§ **Data shown**

-- Opening Marker --

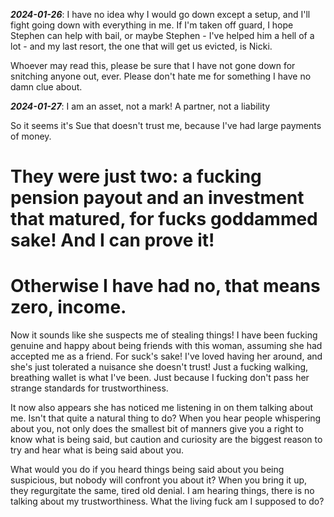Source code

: ***2024-01-26***: I have no idea why I would go down except a setup, and I'll fight going down with everything in me. If I'm taken off guard, I hope Stephen can help with bail, or maybe Stephen - I've helped him a hell of a lot - and my last resort, the one that will get us evicted, is Nicki.

Whoever may read this, please be sure that I have not gone down for snitching anyone out, ever. Please don't hate me for something I have no damn clue about.

***2024-01-27***: I am an asset, not a mark! A partner, not a liability

So it seems it's Sue that doesn't trust me, because I've had large payments of money. 
# They were just two: a fucking pension payout and an investment that matured, for fucks goddammed sake! And I can prove it! 
# Otherwise I have had no, that means zero, income.

Now it sounds like she suspects me of stealing things! I have been fucking genuine and happy about being friends with this woman, assuming she had accepted me as a friend. For suck's sake! I've loved having her around, and she's just tolerated a nuisance she doesn't trust! Just a fucking walking, breathing wallet is what I've been. Just because I fucking don't pass her strange standards for trustworthiness.

It now also appears she has noticed me listening in on them talking about me. Isn't that quite a natural thing to do? When you hear people whispering about you, not only does the smallest bit of manners give you a right to know what is being said, but caution and curiosity are the biggest reason to try and hear what is being said about you.

What would you do if you heard things being said about you being suspicious, but nobody will confront you about it? When you bring it up, they regurgitate the same, tired old denial. I am hearing things, there is no talking about my trustworthiness. What the living fuck am I supposed to do?

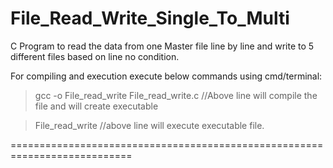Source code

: # File_Read_Write_Single_To_Multi
C Program to read the data from one Master file line by line and write to 5 different files based on line no condition.

For compiling and execution execute below commands using cmd/terminal:

>gcc -o File_read_write File_read_write.c
//Above line will compile the file and will create executable

>File_read_write
//above line will execute executable file.


===========================================================================
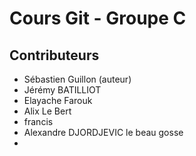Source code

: # Cours Git - Groupe C

## Contributeurs

* Sébastien Guillon (auteur)
* Jérémy BATILLIOT
* Elayache Farouk
* Alix Le Bert
* francis
* Alexandre DJORDJEVIC le beau gosse
* 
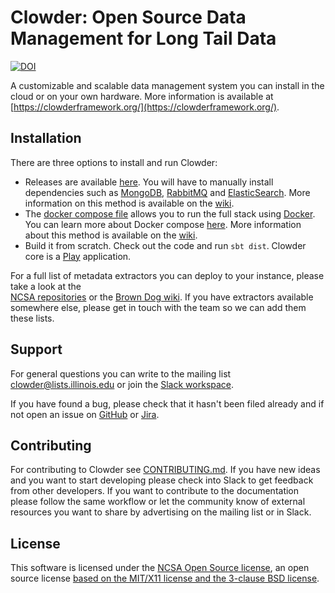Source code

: # Clowder: Open Source Data Management for Long Tail Data

[![DOI](https://zenodo.org/badge/DOI/10.5281/zenodo.1196568.svg)](https://doi.org/10.5281/zenodo.1196568)

A customizable and scalable data management system you can install in the cloud or on your own hardware.
More information is available at [https://clowderframework.org/](https://clowderframework.org/).

## Installation

There are three options to install and run Clowder:

- Releases are available [here](https://opensource.ncsa.illinois.edu/projects/artifacts.php?key=CATS). You will have to 
  manually install dependencies such as [MongoDB](https://www.mongodb.com/), [RabbitMQ](https://www.rabbitmq.com/) and [ElasticSearch](https://www.elastic.co/).
  More information on this method is available on the [wiki](https://opensource.ncsa.illinois.edu/confluence/display/CATS/Installing+Clowder).
- The [docker compose file](docker-compose.yml) allows you to run the full stack using [Docker](https://www.docker.com/).
  You can learn more about Docker compose [here](https://docs.docker.com/compose/). More information about this method
  is available on the [wiki](https://opensource.ncsa.illinois.edu/confluence/display/CATS/Running+Clowder+using+Docker).
- Build it from scratch. Check out the code and run `sbt dist`. Clowder core is a [Play](https://www.playframework.com/) application.

For a full list of metadata extractors you can deploy to your instance, please take a look at the  
[NCSA repositories](https://opensource.ncsa.illinois.edu/bitbucket/projects/CATS) or 
the [Brown Dog wiki](https://opensource.ncsa.illinois.edu/confluence/display/BD/Project+Supported+Transformations). 
If you have extractors available somewhere else, please get in touch with the team so we can add them these lists.

## Support

For general questions you can write to the mailing list [clowder@lists.illinois.edu](clowder@lists.illinois.edu) or 
join the [Slack workspace](https://join.slack.com/t/clowder-software/shared_invite/enQtMzQzOTg0Nzk3OTUzLTUxYzVhMzZlZDlhMTc0NzNiZTBiNjcyMTEzNjdmMjc5MTA2MTAzMDQwNmUzYTdmNDQyNGMwOWM1Y2YxMzdhNGM).

If you have found a bug, please check that it hasn't been filed already and if not open an issue on 
[GitHub](https://github.com/ncsa/clowder/issues) or [Jira](https://opensource.ncsa.illinois.edu/jira/projects/CATS).


## Contributing

For contributing to Clowder see [CONTRIBUTING.md](CONTRIBUTING.md). If you have new ideas and you want to start 
developing please check into Slack to get feedback from other developers. If you want to contribute to the documentation
please follow the same workflow or let the community know of external resources you want to share by advertising on the
mailing list or in Slack.

## License

This software is licensed under the [NCSA Open Source license](https://opensource.org/licenses/NCSA), 
an open source license [based on the MIT/X11 license and the 3-clause BSD license](https://en.wikipedia.org/wiki/University_of_Illinois/NCSA_Open_Source_License).
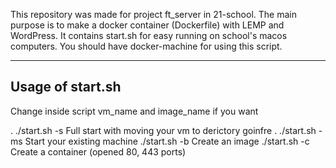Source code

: This repository was made for project ft_server in 21-school.
The main purpose is to make a docker container (Dockerfile) with LEMP and WordPress.
It contains start.sh for easy running on school's macos computers. You should have docker-machine for using this script.

------------------------
Usage of start.sh
------------------------
Change inside script vm_name and image_name if you want

. ./start.sh -s		Full start with moving your vm to derictory goinfre
. ./start.sh -ms	Start your existing machine
./start.sh -b		Create an image
./start.sh -c		Create a container (opened 80, 443 ports)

-- Closing Marker --

§ **Work task**
All lines above with "projects" in them should be returned.

§ **Result for this task**
- Releases are available [here](https://opensource.ncsa.illinois.edu/projects/artifacts.php?key=CATS). You will have to 
[NCSA repositories](https://opensource.ncsa.illinois.edu/bitbucket/projects/CATS) or 
[GitHub](https://github.com/ncsa/clowder/issues) or [Jira](https://opensource.ncsa.illinois.edu/jira/projects/CATS).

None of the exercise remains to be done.